Asians already recognize there's a need to work beyond the normal retirement age in their respective locations, both to make ends meet and to enjoy a higher quality of life that comes with being actively engaged in the workplace and community. The survey shows 60 per cent of Asians expect to work either full- or part-time in retirement, with around 80 per cent viewing it as a way to stay connected and healthy, as well as a source of income. Those surveyed expect to work an average six years beyond the official retirement age of their country.
"The survey suggests Asian investors feel strongly that retirement ages have become outdated and should be raised," said Robert A. Cook, President and CEO, Manulife Asia. "We've just seen the same sentiment in the Australian government's decision to lift their official retirement age to 70 [from 65]. That's a bold move, likely to be looked at closely by other governments in this region."
China an outlier opposed to raising the retirement age
Official retirement ages in Asia range between 55 and 65 years of age, yet the majority work beyond those ages -- with the exception of China, which again is the outlier. China is the only market in the region where the actual retirement age is below the official one. The Chinese surveyed said they expect to retire at 58 years of age, do post-retirement work for another 5 years before actually retiring at 63 -- two years below China's official retirement age.
Only in Japan do respondents say they will work for fewer years post-retirement (for 4 years up to age 66), while in Singapore respondents expect to work for longer than anywhere else (for 9 years up to age 70).
"A retirement age that was suitable in Asia 20 or 30 years ago is now likely to be obsolete. People can see that. They know too that they will need to work on after retiring, so they see merit in raising the retirement age to formalize the process," said Mr. Cook.
In Indonesia, where there was the most enthusiasm (73 per cent of those surveyed) for such an upward adjustment, the official retirement age is 55. Indeed, the gap between the official and expected retirement age (67 years, including seven years post retirement work) is higher in Indonesia, at 12 years, than anywhere else in the region.
"Back in 1980, the somber reality was that an Indonesian retiring at 55 lived on average only a few years beyond their working life(Note 1)," said Donna Cotter, Head of Wealth Management for Manulife Financial in Asia. "But thanks to economic growth and development on an unprecedented scale, life expectancy has stretched to 71 years(Note 2). This also means one's accumulated wealth needs to last much longer."
Raising retirement ages not unprecedented
Raising the retirement age is far from unprecedented in Asia. In Singapore, the mandatory retirement age was raised to 62 from 60 in 1999, and employers now have to offer re-employment to 65. Taiwan lifted its retirement age to 65 from 60 in 2008. Most recently, in 2013, Malaysia raised its retirement age to 60 from 55.

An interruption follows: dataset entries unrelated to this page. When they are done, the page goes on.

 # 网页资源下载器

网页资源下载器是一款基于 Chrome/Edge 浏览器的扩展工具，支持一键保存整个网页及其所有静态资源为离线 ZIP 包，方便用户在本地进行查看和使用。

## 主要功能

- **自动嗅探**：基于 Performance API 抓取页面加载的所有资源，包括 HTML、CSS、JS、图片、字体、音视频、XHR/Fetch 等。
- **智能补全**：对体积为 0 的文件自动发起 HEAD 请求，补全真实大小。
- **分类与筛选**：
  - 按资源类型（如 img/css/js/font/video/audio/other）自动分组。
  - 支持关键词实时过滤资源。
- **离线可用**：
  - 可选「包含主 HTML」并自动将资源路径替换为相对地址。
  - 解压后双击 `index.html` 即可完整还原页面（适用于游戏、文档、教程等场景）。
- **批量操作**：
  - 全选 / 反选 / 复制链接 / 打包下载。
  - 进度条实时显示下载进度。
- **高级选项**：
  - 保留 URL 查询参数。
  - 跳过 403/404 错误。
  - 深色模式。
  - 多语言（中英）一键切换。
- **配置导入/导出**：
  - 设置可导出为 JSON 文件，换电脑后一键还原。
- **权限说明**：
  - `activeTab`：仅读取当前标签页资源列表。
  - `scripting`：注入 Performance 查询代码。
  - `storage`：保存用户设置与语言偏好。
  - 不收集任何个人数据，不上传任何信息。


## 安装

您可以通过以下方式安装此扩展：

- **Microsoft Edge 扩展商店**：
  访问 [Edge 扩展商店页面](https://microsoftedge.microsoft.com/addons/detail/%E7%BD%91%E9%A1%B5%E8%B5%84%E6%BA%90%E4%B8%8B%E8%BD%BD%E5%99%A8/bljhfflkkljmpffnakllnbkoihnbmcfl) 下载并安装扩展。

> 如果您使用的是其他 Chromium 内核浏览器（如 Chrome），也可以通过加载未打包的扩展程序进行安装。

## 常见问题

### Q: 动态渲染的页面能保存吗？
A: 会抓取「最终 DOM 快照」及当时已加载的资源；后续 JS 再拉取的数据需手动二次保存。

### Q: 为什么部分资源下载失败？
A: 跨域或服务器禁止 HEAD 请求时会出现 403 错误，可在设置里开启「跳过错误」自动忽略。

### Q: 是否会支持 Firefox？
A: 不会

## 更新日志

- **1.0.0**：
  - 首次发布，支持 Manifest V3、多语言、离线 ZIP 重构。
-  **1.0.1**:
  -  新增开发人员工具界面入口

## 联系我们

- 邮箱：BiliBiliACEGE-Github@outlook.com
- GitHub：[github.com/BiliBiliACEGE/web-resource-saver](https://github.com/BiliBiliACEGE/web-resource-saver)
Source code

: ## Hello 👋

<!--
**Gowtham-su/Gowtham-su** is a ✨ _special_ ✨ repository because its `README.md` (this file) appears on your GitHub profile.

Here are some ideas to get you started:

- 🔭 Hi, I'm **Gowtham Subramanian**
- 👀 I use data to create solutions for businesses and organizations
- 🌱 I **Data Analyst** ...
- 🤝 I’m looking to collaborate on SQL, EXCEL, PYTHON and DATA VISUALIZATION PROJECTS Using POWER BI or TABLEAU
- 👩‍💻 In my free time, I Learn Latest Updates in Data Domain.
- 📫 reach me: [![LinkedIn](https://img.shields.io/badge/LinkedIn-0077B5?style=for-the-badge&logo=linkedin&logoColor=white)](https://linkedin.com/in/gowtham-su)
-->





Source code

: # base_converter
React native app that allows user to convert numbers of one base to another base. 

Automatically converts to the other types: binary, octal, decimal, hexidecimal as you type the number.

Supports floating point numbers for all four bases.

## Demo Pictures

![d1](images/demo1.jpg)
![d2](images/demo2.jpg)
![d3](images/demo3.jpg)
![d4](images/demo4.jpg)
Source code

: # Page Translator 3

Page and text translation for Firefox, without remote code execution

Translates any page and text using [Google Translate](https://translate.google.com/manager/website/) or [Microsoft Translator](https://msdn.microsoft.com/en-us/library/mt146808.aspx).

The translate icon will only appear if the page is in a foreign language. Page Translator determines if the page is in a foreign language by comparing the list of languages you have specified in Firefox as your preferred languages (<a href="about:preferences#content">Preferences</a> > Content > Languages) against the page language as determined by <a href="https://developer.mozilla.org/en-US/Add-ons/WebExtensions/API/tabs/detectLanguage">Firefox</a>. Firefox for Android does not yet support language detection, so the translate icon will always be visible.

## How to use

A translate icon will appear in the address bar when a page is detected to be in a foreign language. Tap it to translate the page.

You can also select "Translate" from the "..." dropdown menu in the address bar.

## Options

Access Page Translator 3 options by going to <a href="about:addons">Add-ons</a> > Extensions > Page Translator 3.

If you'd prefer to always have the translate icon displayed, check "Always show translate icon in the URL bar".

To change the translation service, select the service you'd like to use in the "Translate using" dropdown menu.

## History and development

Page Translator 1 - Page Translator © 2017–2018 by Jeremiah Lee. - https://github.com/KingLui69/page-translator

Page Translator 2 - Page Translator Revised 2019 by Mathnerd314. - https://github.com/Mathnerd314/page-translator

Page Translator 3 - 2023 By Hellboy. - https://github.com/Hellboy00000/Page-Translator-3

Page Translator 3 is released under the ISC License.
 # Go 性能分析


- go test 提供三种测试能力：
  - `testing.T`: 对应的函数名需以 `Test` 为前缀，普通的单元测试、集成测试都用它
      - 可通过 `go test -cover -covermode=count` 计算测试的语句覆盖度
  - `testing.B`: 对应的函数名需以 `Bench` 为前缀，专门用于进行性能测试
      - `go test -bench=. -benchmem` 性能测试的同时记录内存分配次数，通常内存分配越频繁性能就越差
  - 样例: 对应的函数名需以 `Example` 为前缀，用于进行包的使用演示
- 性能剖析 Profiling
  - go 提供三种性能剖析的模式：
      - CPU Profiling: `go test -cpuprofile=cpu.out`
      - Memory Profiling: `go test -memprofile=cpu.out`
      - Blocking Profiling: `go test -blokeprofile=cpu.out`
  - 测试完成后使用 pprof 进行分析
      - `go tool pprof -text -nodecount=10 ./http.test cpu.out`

"What may have seemed like a bold move by the Malaysian government is actually very forward-looking, anticipating the needs of its people," Ms. Cotter continued. The survey shows 70 per cent support from Malaysia investors for increasing the retirement age further.
"Governments in Asia have been under pressure to review their overall retirement schemes to adjust for changing demographic and retirement trends, whether that be raising the retirement age or helping to fund retirement," said Ms. Cotter. "In turn, investors are also becoming more aware they too need to make adjustments – and work longer to enhance their savings plans."
The aversion China investors have to an increase in the retirement age is at odds with the rest of the region, and possibly reflects their confidence in the state to provide support. More than a fifth of their retirement income, higher than anywhere else in the region, is expected to come from the state pension, while their savings account for just under a fifth, the lowest in the region.
"It's worth noting that there's perhaps greater reliance on state support in China. For example, over 90 per cent of those surveyed expect to rely on public health services in retirement, more than anywhere else in the region," said Ms. Cotter. "Maybe it's the legacy of state support in work and life that's having an influence, particularly for those working in state-owned organizations."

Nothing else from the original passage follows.